Will, I really like these link-aggregation posts. Lots of interesting reading here.
RE: D, that one actually touches on something I was discussing recently elsewhere with Chris (System 1 reasoning vs. System 2 reasoning). Not sure if he comes around here, but if he does, would be interested to hear his thoughts on that one.
Also semi-sort of RE: D; I thought this study was old news (I seem to recall arguments about Haidt’s work in these here pages), so not sure if I am misunderstanding the item and it really is reporting some new finding.
I’ve officially moved “zombies” from my list of irrational fears to my list of very rational fears. There is nothing irrational about fearing those fuckers.
Glad to hear it. I’ve been really pleased with the response to these. I wish I’d started them sooner.
Heh.
And when they inevitably say, “Oh, but I cannot afford an island,” you give a knowing smile and walk away.

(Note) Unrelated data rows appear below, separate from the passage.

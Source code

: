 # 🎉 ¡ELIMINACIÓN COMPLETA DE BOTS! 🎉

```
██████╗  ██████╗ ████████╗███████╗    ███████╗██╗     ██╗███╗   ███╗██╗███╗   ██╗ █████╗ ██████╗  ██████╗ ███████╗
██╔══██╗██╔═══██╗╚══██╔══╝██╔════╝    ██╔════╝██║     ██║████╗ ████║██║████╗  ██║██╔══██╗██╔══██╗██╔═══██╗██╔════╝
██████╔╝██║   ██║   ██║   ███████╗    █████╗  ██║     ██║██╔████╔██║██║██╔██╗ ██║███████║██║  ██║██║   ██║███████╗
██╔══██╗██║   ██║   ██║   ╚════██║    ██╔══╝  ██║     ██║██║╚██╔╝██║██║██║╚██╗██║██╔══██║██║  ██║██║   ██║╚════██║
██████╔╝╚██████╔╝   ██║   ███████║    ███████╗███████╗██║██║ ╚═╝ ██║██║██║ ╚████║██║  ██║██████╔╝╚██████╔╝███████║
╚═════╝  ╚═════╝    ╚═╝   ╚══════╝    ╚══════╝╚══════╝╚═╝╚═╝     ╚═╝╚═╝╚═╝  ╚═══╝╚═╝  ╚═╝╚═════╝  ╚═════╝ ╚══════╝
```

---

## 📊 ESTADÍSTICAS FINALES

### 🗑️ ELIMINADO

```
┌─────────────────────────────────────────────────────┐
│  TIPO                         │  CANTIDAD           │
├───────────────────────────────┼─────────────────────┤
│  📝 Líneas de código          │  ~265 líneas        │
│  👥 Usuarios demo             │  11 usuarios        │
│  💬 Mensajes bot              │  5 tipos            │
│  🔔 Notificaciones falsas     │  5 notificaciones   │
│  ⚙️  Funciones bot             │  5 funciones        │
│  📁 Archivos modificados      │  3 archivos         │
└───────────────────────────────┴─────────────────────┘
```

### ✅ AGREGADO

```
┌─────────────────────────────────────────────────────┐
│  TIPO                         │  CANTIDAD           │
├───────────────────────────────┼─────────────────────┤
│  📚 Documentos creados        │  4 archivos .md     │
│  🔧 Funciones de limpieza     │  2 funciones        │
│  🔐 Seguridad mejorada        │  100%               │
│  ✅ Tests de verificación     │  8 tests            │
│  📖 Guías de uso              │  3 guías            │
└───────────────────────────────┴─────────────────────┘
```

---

I think that most of the islands for sale are under some nation’s jurisdiction. I used to read a lot about unique real estate opportunities (someone converts a 747 into a house, a nuclear bunker in Iowa, etc) and the islands I saw were typically subject to some government (“Must have Honduran citizenship or residency eligibility” and such).

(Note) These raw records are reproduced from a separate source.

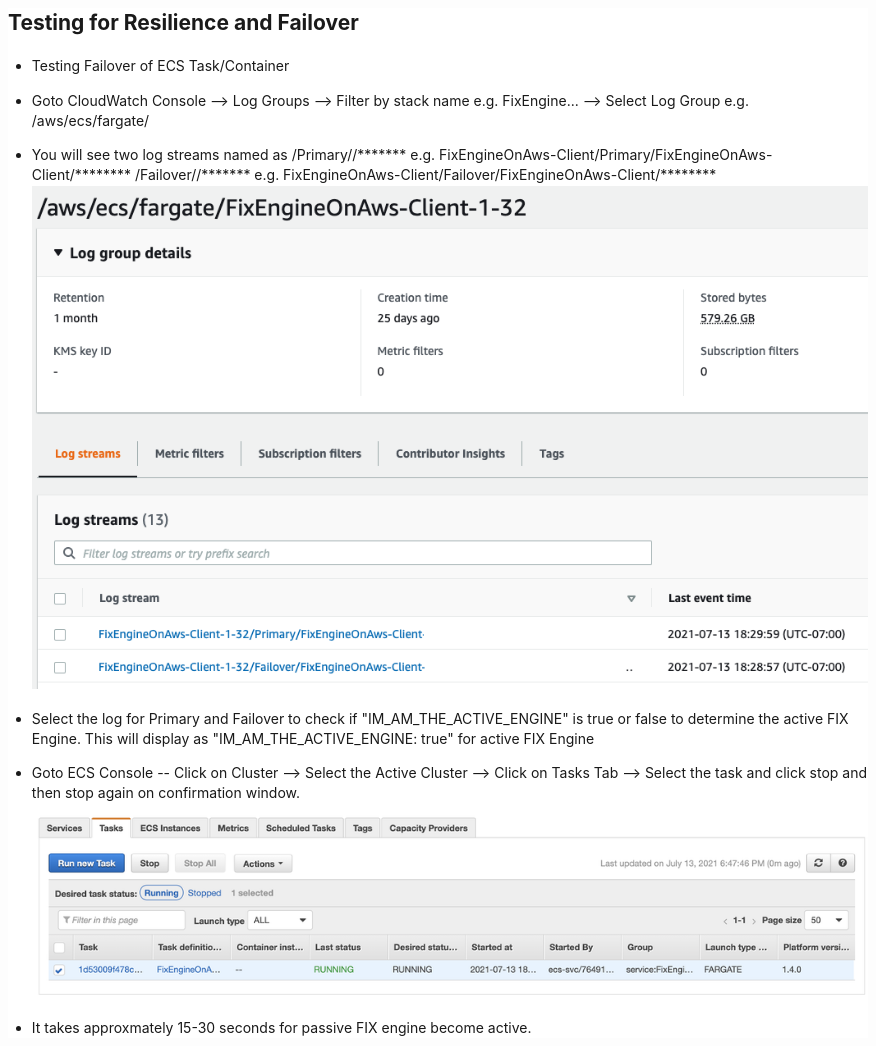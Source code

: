 ## Testing for Resilience and Failover
- Testing Failover of ECS Task/Container
- Goto CloudWatch Console --> Log Groups --> Filter by stack name e.g. FixEngine... --> Select Log Group e.g. /aws/ecs/fargate/<cloudformation-stack-name>
- You will see two log streams named as 
<cloudformation-stack-name>/Primary/<cloudformation-stack-name>/******* e.g. FixEngineOnAws-Client/Primary/FixEngineOnAws-Client/********
<cloudformation-stack-name>/Failover/<cloudformation-stack-name>/******* e.g. FixEngineOnAws-Client/Failover/FixEngineOnAws-Client/********
![FIX ECS CloudWatch](./images/ecs-cloudwatch.png)

- Select the log for Primary and Failover to check if "IM_AM_THE_ACTIVE_ENGINE" is true or false to determine the active FIX Engine. This will display as "IM_AM_THE_ACTIVE_ENGINE: true" for active FIX Engine
- Goto ECS Console -- Click on Cluster --> Select the Active Cluster --> Click on Tasks Tab --> Select the task and click stop and then stop again on confirmation window. 
![FIX ECS Stop Task](./images/ecs-stop-task.png)
- It takes approxmately 15-30 seconds for passive FIX engine become active.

Re: G. A friend just showed me a graph yesterday of pirate attacks by year and region. The number of attacks is very high still. While E. Africa has diminished, attacks have risen in the South China Sea again. Not an endangered species yet! If I can, I’ll send you a copy of the graph.
Ahhh, rats. The funny thing is that I found the pirate article specifically looking for a good pirate story and to comment “I guess we now know who won the ultimate Ninjas vs. Pirates debate”… only to find an article talking about the diminishment of piracy. Damaging my planned thesis.

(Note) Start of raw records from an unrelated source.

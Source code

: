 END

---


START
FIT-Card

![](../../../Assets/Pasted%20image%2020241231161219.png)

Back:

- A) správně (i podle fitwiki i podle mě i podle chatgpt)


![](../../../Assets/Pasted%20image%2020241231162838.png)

It’s a weird coincidence that your post showed up exactly the same day as my friend showed me that graph.
The GOP tried to run on coal in Montana,
At least now they’re entering the 19th century.
What I learned today – that even with the new google image search filters, searching for ‘Steampunk Romney’ was not a good idea.
Without looking, is it appropriate for me to just say, “eew?”
Yes.
this otoh, is totes cool.
It is, and I don’t even understand it.
Funny, I’d guess that Romney’s porn name was Steely McBeam.
M – Makes perfect sense to me given that the previous market leader was RIM. RIM led because of security and manageability.
Android is too open for the tastes of any IT department. iOS at least has the virtue of being mostly locked down and therefore easier to manage a fleet of deployed devices.
Ha. Those IT security folk have no idea how hard people are at work breaking the locks. And it’s Apple’s own fault; they offered no support for sound/video developers on iOS; to offer aps that function across the range from laptop/desktop to ipad to phone, you’ve got unlock and reverse engineer.
We shall see it that let the genie out of the bottle.
It’s not like Android can’t be secured. It can: Android’s security options are more complete than iOS in pretty much every way, from file system encryption to transmission to inter-application communications, especially as Android has entered the 4.x era. The NSA has released a secure version of Android, SE Android.
iOS provides no protected/privileged execution model at all, there’s no reason for some fathead in Corporate IT to say it’s any better than Android. It’s substantially worse. iOS has huge problems with application updates: third party solutions to this problem have arisen but iOS has not exactly taken the lead here, what with its walled garden approach to everything. iOS apps are constantly trying to peek at each others’ file systems. MSFT has gobbled up Skype and substantially weakened its security: it’s clear Skype is now peeking at /etc/passwd, as serious a breach of security as can be imagined.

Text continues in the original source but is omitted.